Raw arrays directly obtained from OpenCV or Pillow Encoded images, including JPEG or PNG formats

This enables seamless integration with a wide range of applications and client libraries. Below is a complete functional use case using Python 3.7 or higher. For this example let’s use a public ONNX ResNet model - resnet50-caffe2-v1-9.onnx model.

This model was trained using an additional preprocessing. For inference, preprocessing can be executed on the client side by transforming the input data before sending the request. However, a more efficient approach is to delegate preprocessing to the server by configuring the appropriate preprocessing parameters. Here will be adjusted mean, scale, color and layout. In addition to that, input precision conversion from fp32 to uint8 can improve performance and bandwidth efficiency. Raw images can be transmitted using more compact uint8 data, significantly reducing the payload size and lowering client‑side compute requirements.

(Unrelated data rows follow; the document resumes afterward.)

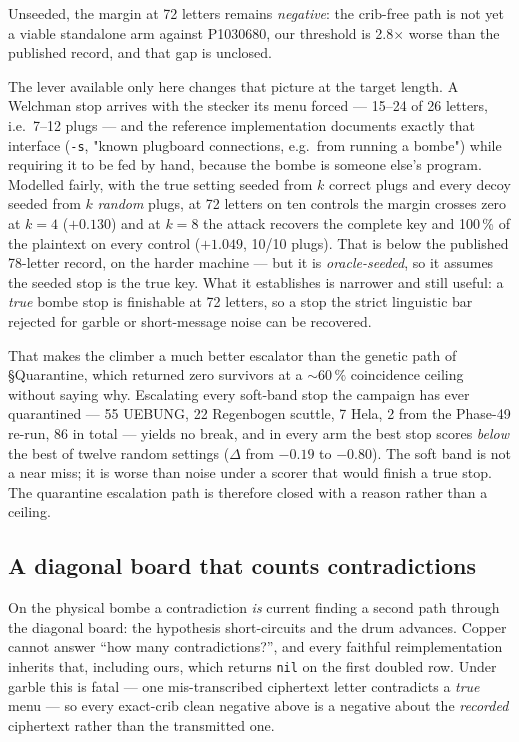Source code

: \documentclass[11pt,a4paper]{article}
\begin{document}
Unseeded, the margin at 72 letters remains \emph{negative}: the crib-free path is
not yet a viable standalone arm against P1030680, our threshold is 2.8$\times$
worse than the published record, and that gap is unclosed.

The lever available only here changes that picture at the target length.
A Welchman stop arrives with the stecker its menu forced --- 15--24 of 26 letters,
i.e.\ 7--12 plugs --- and the reference implementation documents exactly that
interface (\texttt{-s}, "known plugboard connections, e.g.\ from running a bombe")
while requiring it to be fed by hand, because the bombe is someone else's program.
Modelled fairly, with the true setting seeded from $k$ correct plugs and every
decoy seeded from $k$ \emph{random} plugs, at 72 letters on ten controls the margin
crosses zero at $k=4$ ($+0.130$) and at $k=8$ the attack recovers the complete key
and 100\,\% of the plaintext on every control ($+1.049$, 10/10 plugs).
That is below the published 78-letter record, on the harder machine --- but it is
\emph{oracle-seeded}, so it assumes the seeded stop is the true key.
What it establishes is narrower and still useful: a \emph{true} bombe stop is
finishable at 72 letters, so a stop the strict linguistic bar rejected for garble or
short-message noise can be recovered.

That makes the climber a much better escalator than the genetic path of §Quarantine,
which returned zero survivors at a ${\sim}60\,\%$ coincidence ceiling without saying
why.
Escalating every soft-band stop the campaign has ever quarantined --- 55 UEBUNG, 22
Regenbogen scuttle, 7 Hela, 2 from the Phase-49 re-run, 86 in total --- yields no
break, and in every arm the best stop scores \emph{below} the best of twelve random
settings ($\Delta$ from $-0.19$ to $-0.80$).
The soft band is not a near miss; it is worse than noise under a scorer that would
finish a true stop.
The quarantine escalation path is therefore closed with a reason rather than a
ceiling.

\subsection{A diagonal board that counts contradictions}

On the physical bombe a contradiction \emph{is} current finding a second path through
the diagonal board: the hypothesis short-circuits and the drum advances.
Copper cannot answer ``how many contradictions?'', and every faithful
reimplementation inherits that, including ours, which returns \texttt{nil} on the
first doubled row.
Under garble this is fatal --- one mis-transcribed ciphertext letter contradicts a
\emph{true} menu --- so every exact-crib clean negative above is a negative about the
\emph{recorded} ciphertext rather than the transmitted one.
\end{document}
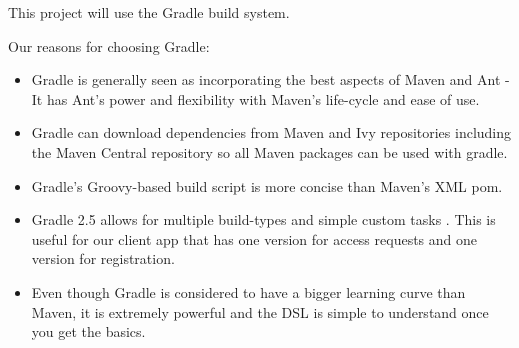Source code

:This project will use the Gradle build system.

Our reasons for choosing Gradle:
\begin{itemize}
	\item Gradle is generally seen as incorporating the best aspects of Maven and Ant -  It has Ant’s power and flexibility with Maven’s life-cycle and ease of use. \cite{Farcic2014, Timosin2013}
	\item Gradle can download dependencies from Maven and Ivy repositories including the Maven Central repository so all Maven packages can be used with gradle. \cite{GradleDocChap8}
	\item Gradle's Groovy-based build script is more concise than Maven's XML pom. \cite{Farcic2014}
	\item Gradle 2.5 allows for multiple build-types and simple custom tasks \cite{GradleChap55}. This is useful for our client app that has one version for access requests and one version for registration.
	\item Even though Gradle is considered to have a bigger learning curve than Maven, it is extremely powerful \cite{Timosin2013} and the DSL is simple to understand once you get the basics. \cite{Farcic2014}
	
\end{itemize}


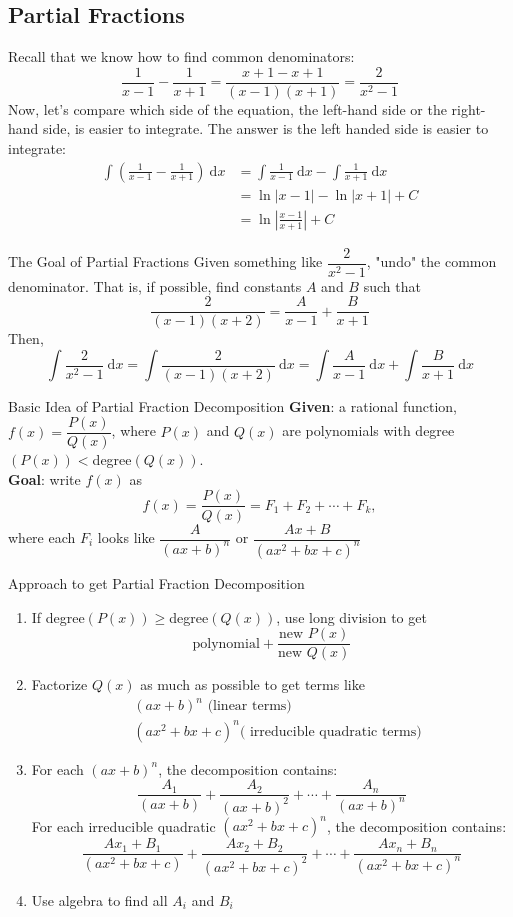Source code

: \documentclass[12pt,a4paper]{article}
\def\d{{\mathrm{d}}}
\begin{document}
\subsection{Partial Fractions}
Recall that we know how to find common denominators: 
$$\frac{1}{x-1}-\frac{1}{x+1}=\frac{x+1-x+1}{(x-1)(x+1)}=\frac{2}{x^2-1}$$
Now, let's compare which side of the equation, the left-hand side or the right-hand side, is easier to integrate. The answer is the left handed side is easier to integrate: 
$$\begin{aligned}
	\int\left(\frac{1}{x-1}-\frac{1}{x+1}\right)\ \d x&=\int\frac{1}{x-1}\ \d x-\int\frac{1}{x+1}\ \d x\\
	&=\ln\left|x-1\right|-\ln\left|x+1\right|+C\\
	&=\ln\left|\frac{x-1}{x+1}\right|+C
\end{aligned}$$
\begin{eg}{The Goal of Partial Fractions}
	Given something like $\dfrac{2}{x^2-1}$, "undo" the common denominator. That is, if possible, find constants $A$ and $B$ such that
	$$\frac{2}{(x-1)(x+2)}=\frac{A}{x-1}+\frac{B}{x+1}$$
	Then, 
	$$\int\frac{2}{x^2-1}\ \d x = \int\frac{2}{(x-1)(x+2)}\ \d x = \int\frac{A}{x-1}\ \d x+\int\frac{B}{x+1}\ \d x$$
\end{eg}
\begin{thm}{Basic Idea of Partial Fraction Decomposition}
	\textbf{Given}: a rational function, $f(x)=\dfrac{P(x)}{Q(x)}$, where $P(x)$ and $Q(x)$ are polynomials with degree$(P(x))<$degree$(Q(x))$.\\
	\textbf{Goal}: write $f(x)$ as $$f(x)=\frac{P(x)}{Q(x)}=F_1+F_2+\cdots+F_k,$$where each $F_i$ looks like $\dfrac{A}{(ax+b)^n}$ or $\dfrac{Ax+B}{(ax^2+bx+c)^n}$
\end{thm}
\begin{thm}{Approach to get Partial Fraction Decomposition}
	\begin{enumerate}
		\item If degree$(P(x))\geq$degree$(Q(x))$, use long division to get $$\text{polynomial}+\frac{\text{new }P(x)}{\text{new }Q(x)}$$
		\item Factorize $Q(x)$ as much as possible to get terms like \\ $$\begin{aligned}&(ax+b)^n\text{ (linear terms)}\\&(ax^2+bx+c)^n\text{( irreducible quadratic terms)}\end{aligned}$$
		\item For each $(ax+b)^n$, the decomposition contains: $$\frac{A_1}{(ax+b)}+\frac{A_2}{(ax+b)^2}+\cdots+\frac{A_n}{(ax+b)^n}$$For each irreducible quadratic $(ax^2+b x+c)^n$, the decomposition contains: $$\frac{Ax_1+B_1}{(ax^2+bx+c)}+\frac{Ax_2+B_2}{(ax^2+bx+c)^2}+\cdots+\frac{Ax_n+B_n}{(ax^2+bx+c)^n}$$
		\item Use algebra to find all $A_i$ and $B_i$
	\end{enumerate}
\end{thm}
\end{document}
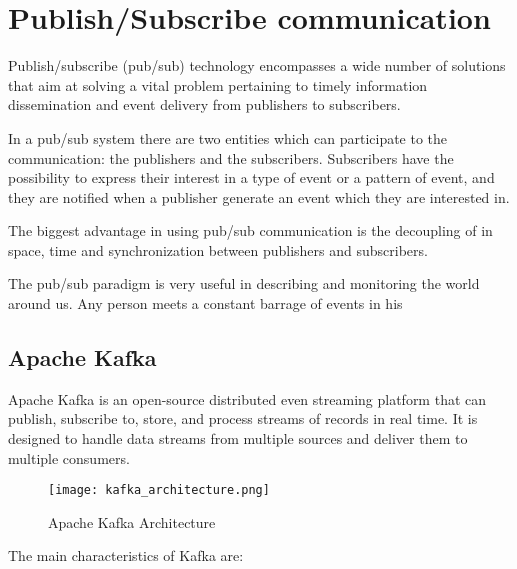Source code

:

\chapter{Publish/Subscribe communication}

Publish/subscribe (pub/sub) technology encompasses a wide number of solutions
that aim at solving a vital problem pertaining to timely information
dissemination and event delivery from publishers to subscribers.
\cite{Pub/Sub_pattern}

In a pub/sub system there are two entities which can participate to the
communication: the publishers and the subscribers.
Subscribers have the possibility to express their interest in a type of event
or a pattern of event, and they are notified when a publisher generate an event
which they are interested in.

The biggest advantage in using pub/sub communication is the decoupling of
in space, time and synchronization between publishers and subscribers.
\cite{Many_faces_of_pub/sub}

The pub/sub paradigm is very useful in describing and monitoring the world
around us. Any person meets a constant barrage of events in his 


\section{Apache Kafka}

Apache Kafka is an open-source distributed even streaming platform that can
publish, subscribe to, store, and process streams of records in real time.
It is designed to handle data streams from multiple sources and deliver them to
multiple consumers. \cite{garg2013apache}

\begin{figure}[ht]
    \centering
    \texttt{[image: kafka\_architecture.png]}
    \caption{Apache Kafka Architecture}
\end{figure}

The main characteristics of Kafka are:

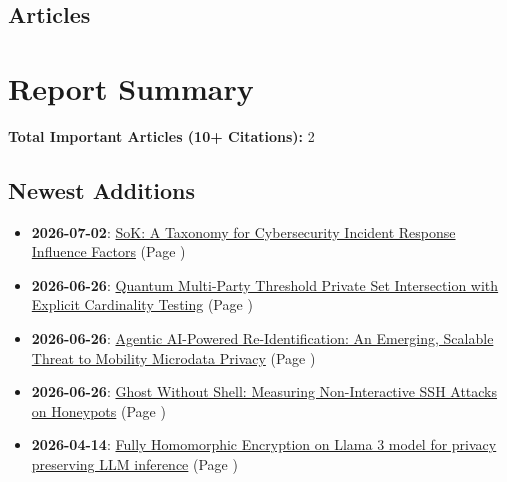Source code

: \documentclass{article}
\date{\today}
\begin{document}
\setlength{\labelcolwidth}{0.2\textwidth} 
\newlength{\contentcolwidth}
\setlength{\contentcolwidth}{0.8\textwidth} 

\subsection*{Articles}

\section*{Report Summary}

\textbf{Total Important Articles (10+ Citations):} 2

\subsection*{Newest Additions}
\begin{itemize}
  \item \textbf{2026-07-02}: \hyperref[sok-a-taxonomy-for-cybersecurity-incident-response-influence-factors]{SoK: A Taxonomy for Cybersecurity Incident Response Influence Factors} (Page \pageref{sok-a-taxonomy-for-cybersecurity-incident-response-influence-factors})
  \item \textbf{2026-06-26}: \hyperref[quantum-multi-party-threshold-private-set-intersection-with-explicit-cardinality-testing]{Quantum Multi-Party Threshold Private Set Intersection with Explicit Cardinality Testing} (Page \pageref{quantum-multi-party-threshold-private-set-intersection-with-explicit-cardinality-testing})
  \item \textbf{2026-06-26}: \hyperref[agentic-ai-powered-re-identification-an-emerging-scalable-threat-to-mobility-microdata-privacy]{Agentic AI-Powered Re-Identification: An Emerging, Scalable Threat to Mobility Microdata Privacy} (Page \pageref{agentic-ai-powered-re-identification-an-emerging-scalable-threat-to-mobility-microdata-privacy})
  \item \textbf{2026-06-26}: \hyperref[ghost-without-shell-measuring-non-interactive-ssh-attacks-on-honeypots]{Ghost Without Shell: Measuring Non-Interactive SSH Attacks on Honeypots} (Page \pageref{ghost-without-shell-measuring-non-interactive-ssh-attacks-on-honeypots})
  \item \textbf{2026-04-14}: \hyperref[fully-homomorphic-encryption-on-llama-3-model-for-privacy-preserving-llm-inference]{Fully Homomorphic Encryption on Llama 3 model for privacy preserving LLM inference} (Page \pageref{fully-homomorphic-encryption-on-llama-3-model-for-privacy-preserving-llm-inference})
\end{itemize}
\end{document}
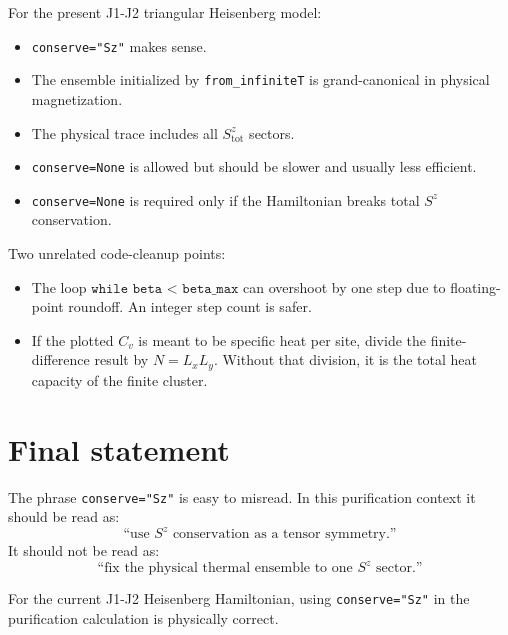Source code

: \documentclass[11pt]{article}
\begin{document}
For the present J1-J2 triangular Heisenberg model:

\begin{itemize}
\item \texttt{conserve="Sz"} makes sense.
\item The ensemble initialized by \texttt{from\_infiniteT} is grand-canonical in
physical magnetization.
\item The physical trace includes all \(S^z_{\mathrm{tot}}\) sectors.
\item \texttt{conserve=None} is allowed but should be slower and usually less
efficient.
\item \texttt{conserve=None} is required only if the Hamiltonian breaks total
\(S^z\) conservation.
\end{itemize}

Two unrelated code-cleanup points:

\begin{itemize}
\item The loop \(\texttt{while beta < beta\_max}\) can overshoot by one step due
to floating-point roundoff. An integer step count is safer.
\item If the plotted \(C_v\) is meant to be specific heat per site, divide the
finite-difference result by \(N=L_xL_y\). Without that division, it is the total
heat capacity of the finite cluster.
\end{itemize}

\section*{Final statement}

The phrase \texttt{conserve="Sz"} is easy to misread. In this purification
context it should be read as:
\[
\text{``use \(S^z\) conservation as a tensor symmetry.''}
\]
It should not be read as:
\[
\text{``fix the physical thermal ensemble to one \(S^z\) sector.''}
\]

For the current J1-J2 Heisenberg Hamiltonian, using \texttt{conserve="Sz"} in
the purification calculation is physically correct.
\end{document}
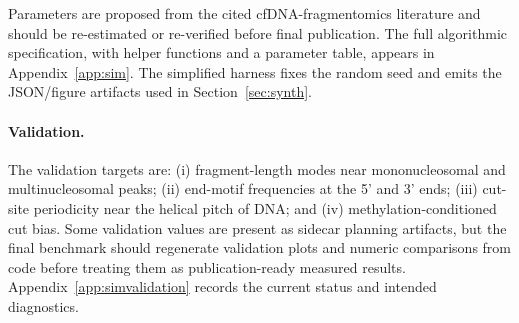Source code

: Parameters are proposed from the cited cfDNA-fragmentomics literature and should be re-estimated or re-verified before final publication. The full algorithmic specification, with helper functions and a parameter table, appears in Appendix~\ref{app:sim}. The simplified harness fixes the random seed and emits the JSON/figure artifacts used in Section~\ref{sec:synth}.

\paragraph{Validation.} The validation targets are: (i) fragment-length modes near mononucleosomal and multinucleosomal peaks; (ii) end-motif frequencies at the 5' and 3' ends; (iii) cut-site periodicity near the helical pitch of DNA; and (iv) methylation-conditioned cut bias. Some validation values are present as sidecar planning artifacts, but the final benchmark should regenerate validation plots and numeric comparisons from code before treating them as publication-ready measured results. Appendix~\ref{app:simvalidation} records the current status and intended diagnostics.

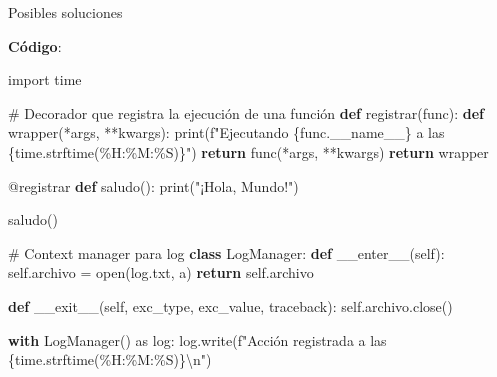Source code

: \documentclass[
  a4paper,
  DIV=11,
  numbers=noendperiod,
  onepage,
  openany]{scrreprt}
\newenvironment{Shaded}{\begin{snugshade}}{\end{snugshade}}
\newcommand{\AttributeTok}[1]{\textcolor[rgb]{0.40,0.45,0.13}{#1}}
\newcommand{\BuiltInTok}[1]{\textcolor[rgb]{0.00,0.23,0.31}{#1}}
\newcommand{\CharTok}[1]{\textcolor[rgb]{0.13,0.47,0.30}{#1}}
\newcommand{\CommentTok}[1]{\textcolor[rgb]{0.37,0.37,0.37}{#1}}
\newcommand{\ControlFlowTok}[1]{\textcolor[rgb]{0.00,0.23,0.31}{\textbf{#1}}}
\newcommand{\FunctionTok}[1]{\textcolor[rgb]{0.28,0.35,0.67}{#1}}
\newcommand{\ImportTok}[1]{\textcolor[rgb]{0.00,0.46,0.62}{#1}}
\newcommand{\KeywordTok}[1]{\textcolor[rgb]{0.00,0.23,0.31}{\textbf{#1}}}
\newcommand{\NormalTok}[1]{\textcolor[rgb]{0.00,0.23,0.31}{#1}}
\newcommand{\OperatorTok}[1]{\textcolor[rgb]{0.37,0.37,0.37}{#1}}
\newcommand{\SpecialCharTok}[1]{\textcolor[rgb]{0.37,0.37,0.37}{#1}}
\newcommand{\SpecialStringTok}[1]{\textcolor[rgb]{0.13,0.47,0.30}{#1}}
\newcommand{\StringTok}[1]{\textcolor[rgb]{0.13,0.47,0.30}{#1}}
\newcommand{\VariableTok}[1]{\textcolor[rgb]{0.07,0.07,0.07}{#1}}
\begin{document}
Posibles soluciones

\textbf{Código}:

\begin{Shaded}
\begin{Highlighting}[]
\ImportTok{import}\NormalTok{ time}

\CommentTok{\# Decorador que registra la ejecución de una función}
\KeywordTok{def}\NormalTok{ registrar(func):}
    \KeywordTok{def}\NormalTok{ wrapper(}\OperatorTok{*}\NormalTok{args, }\OperatorTok{**}\NormalTok{kwargs):}
        \BuiltInTok{print}\NormalTok{(}\SpecialStringTok{f"Ejecutando }\SpecialCharTok{\{}\NormalTok{func}\SpecialCharTok{.}\VariableTok{\_\_name\_\_}\SpecialCharTok{\}}\SpecialStringTok{ a las }\SpecialCharTok{\{}\NormalTok{time}\SpecialCharTok{.}\NormalTok{strftime(}\StringTok{\textquotesingle{}\%H:\%M:\%S\textquotesingle{}}\NormalTok{)}\SpecialCharTok{\}}\SpecialStringTok{"}\NormalTok{)}
        \ControlFlowTok{return}\NormalTok{ func(}\OperatorTok{*}\NormalTok{args, }\OperatorTok{**}\NormalTok{kwargs)}
    \ControlFlowTok{return}\NormalTok{ wrapper}

\AttributeTok{@registrar}
\KeywordTok{def}\NormalTok{ saludo():}
    \BuiltInTok{print}\NormalTok{(}\StringTok{"¡Hola, Mundo!"}\NormalTok{)}

\NormalTok{saludo()}

\CommentTok{\# Context manager para log}
\KeywordTok{class}\NormalTok{ LogManager:}
    \KeywordTok{def} \FunctionTok{\_\_enter\_\_}\NormalTok{(}\VariableTok{self}\NormalTok{):}
        \VariableTok{self}\NormalTok{.archivo }\OperatorTok{=} \BuiltInTok{open}\NormalTok{(}\StringTok{\textquotesingle{}log.txt\textquotesingle{}}\NormalTok{, }\StringTok{\textquotesingle{}a\textquotesingle{}}\NormalTok{)}
        \ControlFlowTok{return} \VariableTok{self}\NormalTok{.archivo}

    \KeywordTok{def} \FunctionTok{\_\_exit\_\_}\NormalTok{(}\VariableTok{self}\NormalTok{, exc\_type, exc\_value, traceback):}
        \VariableTok{self}\NormalTok{.archivo.close()}

\ControlFlowTok{with}\NormalTok{ LogManager() }\ImportTok{as}\NormalTok{ log:}
\NormalTok{    log.write(}\SpecialStringTok{f"Acción registrada a las }\SpecialCharTok{\{}\NormalTok{time}\SpecialCharTok{.}\NormalTok{strftime(}\StringTok{\textquotesingle{}\%H:\%M:\%S\textquotesingle{}}\NormalTok{)}\SpecialCharTok{\}}\CharTok{\textbackslash{}n}\SpecialStringTok{"}\NormalTok{)}
\end{Highlighting}
\end{Shaded}
\end{document}
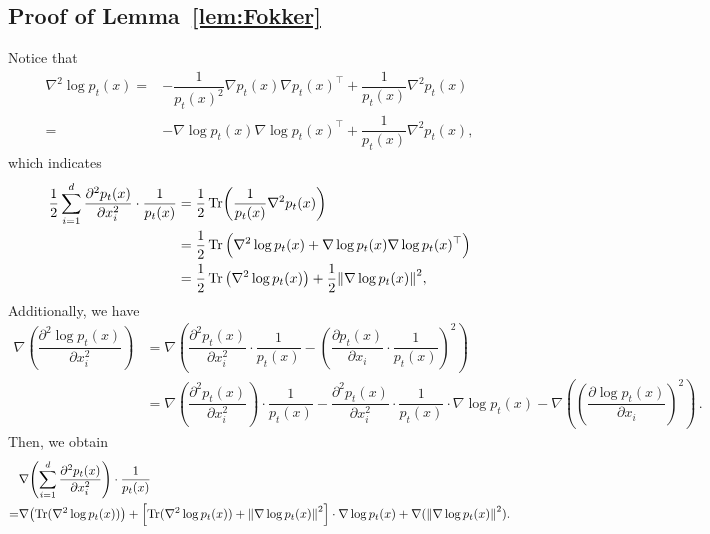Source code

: \subsection{Proof of Lemma~\ref{lem:Fokker}}
Notice that
\begin{align*}
    \nabla^2\log p_t(x)=&-\dfrac{1}{p_t(x)^2}\nabla p_t(x)\nabla p_t(x)^\top+\dfrac{1}{p_t(x)}\nabla^2p_t(x)\\
    =&-\nabla\log p_t(x)\nabla\log p_t(x)^\top+\dfrac{1}{p_t(x)}\nabla^2 p_t(x),
\end{align*}
which indicates
\begin{align*}
    \dfrac{1}{2}\sum_{i=1}^d\dfrac{\partial^2 p_t(x)}{\partial x_i^2}\cdot\dfrac{1}{p_t(x)}
    &=\dfrac{1}{2}\Tr\left(\dfrac{1}{p_t(x)}\nabla^2p_t(x)\right)\\
    &=\dfrac{1}{2}\Tr\Big(\nabla^2\log p_t(x)+\nabla\log p_t(x)\nabla\log p_t(x)^\top\Big)\\
    &=\dfrac{1}{2}\Tr\big(\nabla^2\log p_t(x)\big)+\dfrac{1}{2}\l|\nabla\log p_t(x)\r|^2,
\end{align*}
Additionally, we have
\begin{align*}
    \nabla\left(\dfrac{\partial^2\log p_t(x)}{\partial x_i^2}\right)&=\nabla\left(\dfrac{\partial^2p_t(x)}{\partial x_i^2}\cdot\dfrac{1}{p_t(x)}-\left(\dfrac{\partial p_t(x)}{\partial x_i}\cdot\dfrac{1}{p_t(x)}\right)^2\right)\\
    &=\nabla\left(\dfrac{\partial^2p_t(x)}{\partial x_i^2}\right)\cdot\dfrac{1}{p_t(x)}-\dfrac{\partial^2p_t(x)}{\partial x_i^2}\cdot\dfrac{1}{p_t(x)}\cdot\nabla\log p_t(x)-\nabla\left(\left(\dfrac{\partial\log p_t(x)}{\partial x_i}\right)^2\right)\,.
\end{align*}
Then, we obtain
\begin{align*}
    &\nabla\left(\sum_{i=1}^d\dfrac{\partial^2p_t(x)}{\partial x_i^2}\right)\cdot\dfrac{1}{p_t(x)}\\
    =&\nabla\left(\Tr(\nabla^2\log p_t(x))\right)+\left[\Tr(\nabla^2\log p_t(x))+\l|\nabla\log p_t(x)\r|^2\right]\cdot\nabla\log p_t(x)+\nabla(\l|\nabla\log p_t(x)\r|^2).
\end{align*}


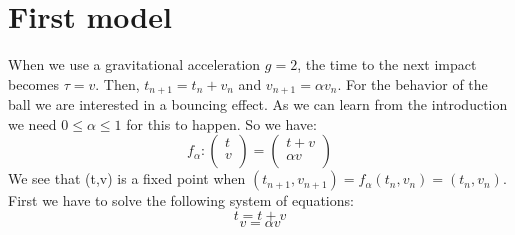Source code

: \documentclass[a4paper]{article}
\begin{document}
\newpage




\section{First model}
When we use a gravitational acceleration $g=2$, the time to the next impact becomes $\tau=v$.
Then, $t_{n+1}=t_n+v_n$ and $v_{n+1}=\alpha v_n$.
For the behavior of the ball we are interested in a bouncing effect.
As we can learn from the introduction we need $0\leq \alpha \leq 1$ for this to happen.
So we have:
\begin{equation}
f_{\alpha}:\begin{pmatrix} 
t\\
v\\
\end{pmatrix}=\begin{pmatrix} 
t+v\\
\alpha v\\
\end{pmatrix}
\end{equation}
\label{sec:examples}
We see that (t,v) is a fixed point when
$(t_{n+1},v_{n+1})=f_\alpha(t_n,v_n)=(t_n,v_n)$.
First we have to solve the following system of equations:
\begin{equation}\label{t=t+v}
t=t+v
\end{equation}
\begin{equation}
v=\alpha v
\end{equation}
\end{document}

More details about parameters.

Model deployment with preprocessing#

Clone the repository and enter using_onnx_model directory

git clone https://github.com/openvinotoolkit/model_server.git
cd model_server/demos/using_onnx_model/python

Prepare environment

curl --fail -L --create-dirs https://github.com/onnx/models/raw/main/validated/vision/classification/resnet/model/resnet50-caffe2-v1-9.onnx -o workspace/resnet50-onnx/1/resnet50-caffe2-v1-9.onnx

Start the OVMS container with additional preprocessing options:

docker run -d -u $(id -u):$(id -g) -v $(pwd)/workspace:/workspace -p 9001:9001 openvino/model_server:latest \
--model_path /workspace/resnet50-onnx --model_name resnet --port 9001 --layout NHWC:NCHW --mean "[123.675,116.28,103.53]" --scale "[58.395,57.12,57.375]" --shape "(1,224,224,3)" --color_format BGR:RGB --precision uint8:fp32

Running the client:#

pip3 install -r requirements.txt
python onnx_model_demo.py --service_url localhost:9001

Output:

Running inference with image: ../../common/static/images/bee.jpeg
Class with highest score: 309
Detected class name: bee

The client can be also run with flag --send_tensor which reads encoded input image and sends it with uint8 precision.

python onnx_model_demo.py --service_url localhost:9001 --send_tensor

Output:

Running inference with image: ../../common/static/images/bee.jpeg
Class with highest score: 309
Detected class name: bee

Note: While adding preprocessing to the model input, shape needs to be set as static.